◆ PROBLEM REQUIREMENTS
Through the last line of the entries, please copy every line exactly, starting with the one that contains "- **Enhanced Security**: Credentials".

Collected data:
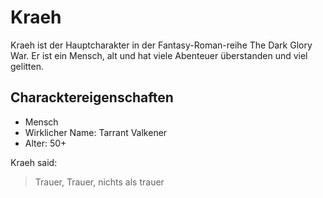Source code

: # Kraeh
Kraeh ist der Hauptcharakter in der Fantasy-Roman-reihe The Dark Glory War. Er ist ein Mensch, alt und hat viele Abenteuer überstanden und viel gelitten.

## Characktereigenschaften
* Mensch
* Wirklicher Name: Tarrant Valkener
* Alter: 50+

Kraeh said:
> Trauer, Trauer, nichts als trauer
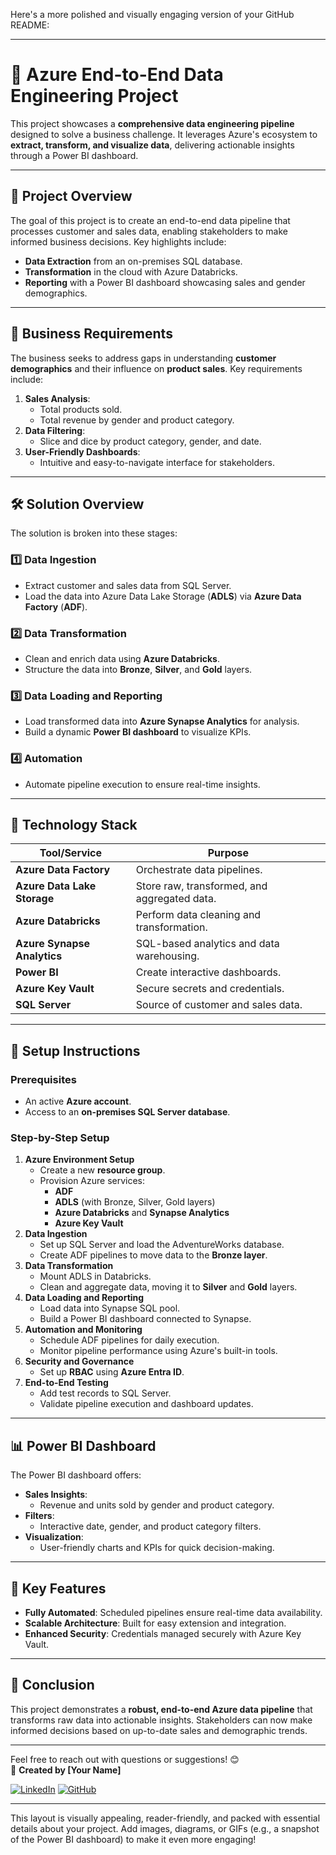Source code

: Here's a more polished and visually engaging version of your GitHub README:

---

# 🌟 Azure End-to-End Data Engineering Project

This project showcases a **comprehensive data engineering pipeline** designed to solve a business challenge. It leverages Azure's ecosystem to **extract, transform, and visualize data**, delivering actionable insights through a Power BI dashboard.

---

## 🚀 **Project Overview**

The goal of this project is to create an end-to-end data pipeline that processes customer and sales data, enabling stakeholders to make informed business decisions. Key highlights include:

- **Data Extraction** from an on-premises SQL database.
- **Transformation** in the cloud with Azure Databricks.
- **Reporting** with a Power BI dashboard showcasing sales and gender demographics.

---

## 🎯 **Business Requirements**

The business seeks to address gaps in understanding **customer demographics** and their influence on **product sales**. Key requirements include:

1. **Sales Analysis**:
   - Total products sold.
   - Total revenue by gender and product category.
2. **Data Filtering**:
   - Slice and dice by product category, gender, and date.
3. **User-Friendly Dashboards**:
   - Intuitive and easy-to-navigate interface for stakeholders.

---

## 🛠️ **Solution Overview**

The solution is broken into these stages:

### 1️⃣ **Data Ingestion**
- Extract customer and sales data from SQL Server.
- Load the data into Azure Data Lake Storage (**ADLS**) via **Azure Data Factory** (**ADF**).

### 2️⃣ **Data Transformation**
- Clean and enrich data using **Azure Databricks**.
- Structure the data into **Bronze**, **Silver**, and **Gold** layers.

### 3️⃣ **Data Loading and Reporting**
- Load transformed data into **Azure Synapse Analytics** for analysis.
- Build a dynamic **Power BI dashboard** to visualize KPIs.

### 4️⃣ **Automation**
- Automate pipeline execution to ensure real-time insights.

---

## 🛒 **Technology Stack**

| Tool/Service              | Purpose                                      |
|---------------------------|----------------------------------------------|
| **Azure Data Factory**    | Orchestrate data pipelines.                  |
| **Azure Data Lake Storage** | Store raw, transformed, and aggregated data. |
| **Azure Databricks**       | Perform data cleaning and transformation.   |
| **Azure Synapse Analytics**| SQL-based analytics and data warehousing.   |
| **Power BI**               | Create interactive dashboards.              |
| **Azure Key Vault**        | Secure secrets and credentials.             |
| **SQL Server**             | Source of customer and sales data.          |

---

## 🔧 **Setup Instructions**

### **Prerequisites**
- An active **Azure account**.
- Access to an **on-premises SQL Server database**.

### **Step-by-Step Setup**
1. **Azure Environment Setup**
   - Create a new **resource group**.
   - Provision Azure services:
     - **ADF**
     - **ADLS** (with Bronze, Silver, Gold layers)
     - **Azure Databricks** and **Synapse Analytics**
     - **Azure Key Vault**
2. **Data Ingestion**
   - Set up SQL Server and load the AdventureWorks database.
   - Create ADF pipelines to move data to the **Bronze layer**.
3. **Data Transformation**
   - Mount ADLS in Databricks.
   - Clean and aggregate data, moving it to **Silver** and **Gold** layers.
4. **Data Loading and Reporting**
   - Load data into Synapse SQL pool.
   - Build a Power BI dashboard connected to Synapse.
5. **Automation and Monitoring**
   - Schedule ADF pipelines for daily execution.
   - Monitor pipeline performance using Azure's built-in tools.
6. **Security and Governance**
   - Set up **RBAC** using **Azure Entra ID**.
7. **End-to-End Testing**
   - Add test records to SQL Server.
   - Validate pipeline execution and dashboard updates.

---

## 📊 **Power BI Dashboard**

The Power BI dashboard offers:
- **Sales Insights**:
  - Revenue and units sold by gender and product category.
- **Filters**:
  - Interactive date, gender, and product category filters.
- **Visualization**:
  - User-friendly charts and KPIs for quick decision-making.

---

## 🎯 **Key Features**
- **Fully Automated**: Scheduled pipelines ensure real-time data availability.
- **Scalable Architecture**: Built for easy extension and integration.
- **Enhanced Security**: Credentials managed securely with Azure Key Vault.

---

## 🎉 **Conclusion**

This project demonstrates a **robust, end-to-end Azure data pipeline** that transforms raw data into actionable insights. Stakeholders can now make informed decisions based on up-to-date sales and demographic trends.

---

Feel free to reach out with questions or suggestions! 😊  
👤 **Created by [Your Name]**

[![LinkedIn](https://img.shields.io/badge/LinkedIn-Connect-blue?logo=linkedin)](https://linkedin.com/in/yourprofile) [![GitHub](https://img.shields.io/badge/GitHub-Follow-black?logo=github)](https://github.com/yourusername)

--- 

This layout is visually appealing, reader-friendly, and packed with essential details about your project. Add images, diagrams, or GIFs (e.g., a snapshot of the Power BI dashboard) to make it even more engaging!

◆ THE ANSWER
- **Enhanced Security**: Credentials managed securely with Azure Key Vault.

---

## 🎉 **Conclusion**

This project demonstrates a **robust, end-to-end Azure data pipeline** that transforms raw data into actionable insights. Stakeholders can now make informed decisions based on up-to-date sales and demographic trends.

---

Feel free to reach out with questions or suggestions! 😊  
👤 **Created by [Your Name]**

[![LinkedIn](https://img.shields.io/badge/LinkedIn-Connect-blue?logo=linkedin)](https://linkedin.com/in/yourprofile) [![GitHub](https://img.shields.io/badge/GitHub-Follow-black?logo=github)](https://github.com/yourusername)

--- 

This layout is visually appealing, reader-friendly, and packed with essential details about your project. Add images, diagrams, or GIFs (e.g., a snapshot of the Power BI dashboard) to make it even more engaging!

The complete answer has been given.